October 01, 2019 Uncategorized

How to Tell if Your Dog or Cat is Overweight

A dog lies on a blanket

How to Tell if Your Dog or Cat is Overweight

According to the Association for Pet Obesity Prevention, obesity is the number one health threat pets face. Data collected in 2018 estimates that 60% of cats and 56% of dogs in the United States are overweight or obese and that pet owners are often confused by conflicting information regarding their pet’s diet. This blog will focus on how pet owners can determine if their pet is overweight or obese. As always, the best source of information on diet, is your pet’s veterinarian.

The Definition of Obesity

Many veterinarians define obesity as a body weight 30% over ideal body weight. This definition is not so helpful to pet owners, since they often have a hard time recognizing an ideal body weight. Pets come in a variety of shapes and sizes. Dogs are especially hard for pet owners to recognize as overweight since their body weight can vary from two to 200 pounds. Veterinarians have had to find different methods other than body weight to assess pets for obesity.

BMI for Pets

In human health, ideal body weight is based on body mass index or BMI. This measurement works well since the range of human shapes and sizes is relatively small. With animals, veterinarians use a validated scoring system called a Body Condition Score (BCS) to assess body weight in pets. There are two different systems: one based on a five-point scoring system and the other based on a nine-point scoring system. Here is the nine-point system for cats and dogs. The BCS system uses the ability to feel or see the ribs and the body shape from the top and side to create a score for each pet. In the nine-point system, 4/5 is considered idea, 6/7 overweight and 8/9 obese.

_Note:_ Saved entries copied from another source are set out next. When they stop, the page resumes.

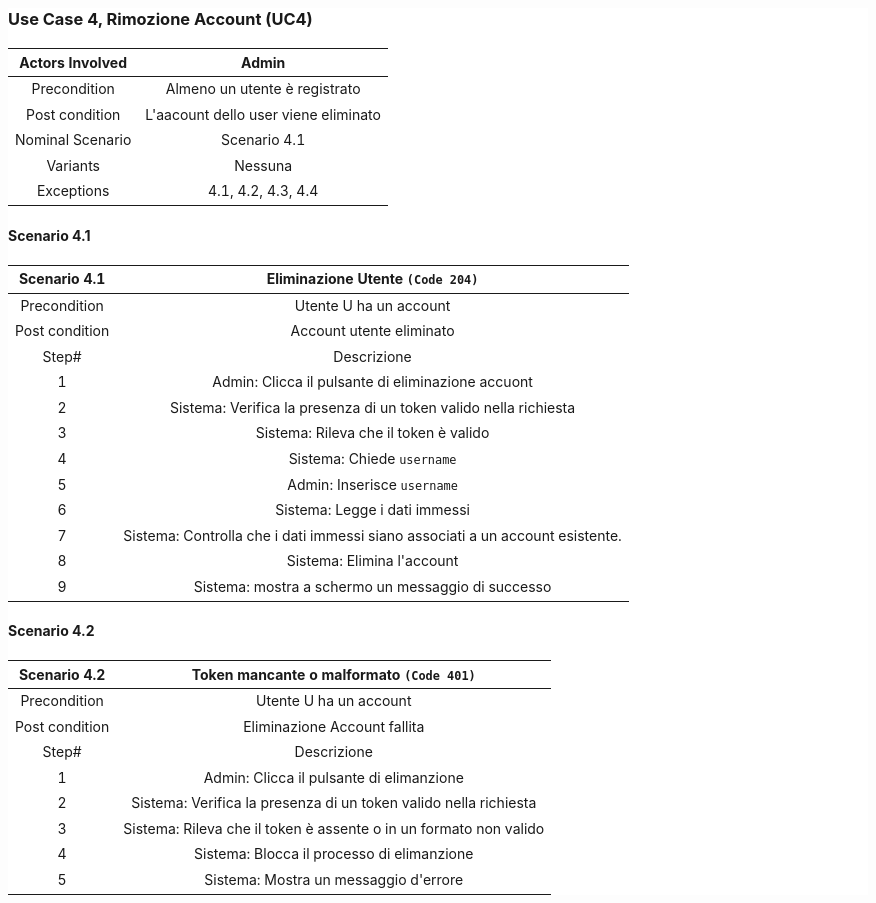 ### Use Case 4, Rimozione Account (UC4)

| Actors Involved  |                Admin                 |
| :--------------: | :----------------------------------: |
|   Precondition   |    Almeno un utente è registrato     |
|  Post condition  | L'aacount dello user viene eliminato |
| Nominal Scenario |             Scenario 4.1             |
|     Variants     |               Nessuna                |
|    Exceptions    |          4.1, 4.2, 4.3, 4.4          |

#### Scenario 4.1

|  Scenario 4.1  |                       Eliminazione Utente `(Code 204)`                        |
| :------------: | :---------------------------------------------------------------------------: |
|  Precondition  |                            Utente U ha un account                             |
| Post condition |                           Account utente eliminato                            |
|     Step#      |                                  Descrizione                                  |
|       1        |               Admin: Clicca il pulsante di eliminazione accuont               |
|       2        |       Sistema: Verifica la presenza di un token valido nella richiesta        |
|       3        |                     Sistema: Rileva che il token è valido                     |
|       4        |                          Sistema: Chiede `username`                           |
|       5        |                          Admin: Inserisce `username`                          |
|       6        |                         Sistema: Legge i dati immessi                         |
|       7        | Sistema: Controlla che i dati immessi siano associati a un account esistente. |
|       8        |                          Sistema: Elimina l'account                           |
|       9        |              Sistema: mostra a schermo un messaggio di successo               |

#### Scenario 4.2

|  Scenario 4.2  |             Token mancante o malformato `(Code 401)`              |
| :------------: | :---------------------------------------------------------------: |
|  Precondition  |                      Utente U ha un account                       |
| Post condition |                   Eliminazione Account fallita                    |
|     Step#      |                            Descrizione                            |
|       1        |             Admin: Clicca il pulsante di elimanzione              |
|       2        | Sistema: Verifica la presenza di un token valido nella richiesta  |
|       3        | Sistema: Rileva che il token è assente o in un formato non valido |
|       4        |            Sistema: Blocca il processo di elimanzione             |
|       5        |               Sistema: Mostra un messaggio d'errore               |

A picture is worth 1000 pounds

While the BCS system helps veterinarians, I am not sure it is useful to the pet owning public. So I have created my own five point feline BCS using “famous” cats. I hope you and your cat find it useful!!

An overweight cartoon cat
BCS = 9 | This cat is severely obese – it no longer has a neck and its feet look too small for its body.
Tom from the cartoon Tom and Jerry
BCS = 7 | This cat has lost its waistline and is more sausage shaped than cat shaped.
Mufasa from the Lion King
BCS = 5 | A perfect specimen. Note the tucked waist and good body proportion. No bones visible
A French poster with a skinny cartoon cat on it
BCS = 3 | This cat is bony. If she wasn’t so fluffy, you could see her bones.
Alberto Giacometti's statue, The Cat
BCS = 1 | This cat has no meat on it bones and is severely underweight.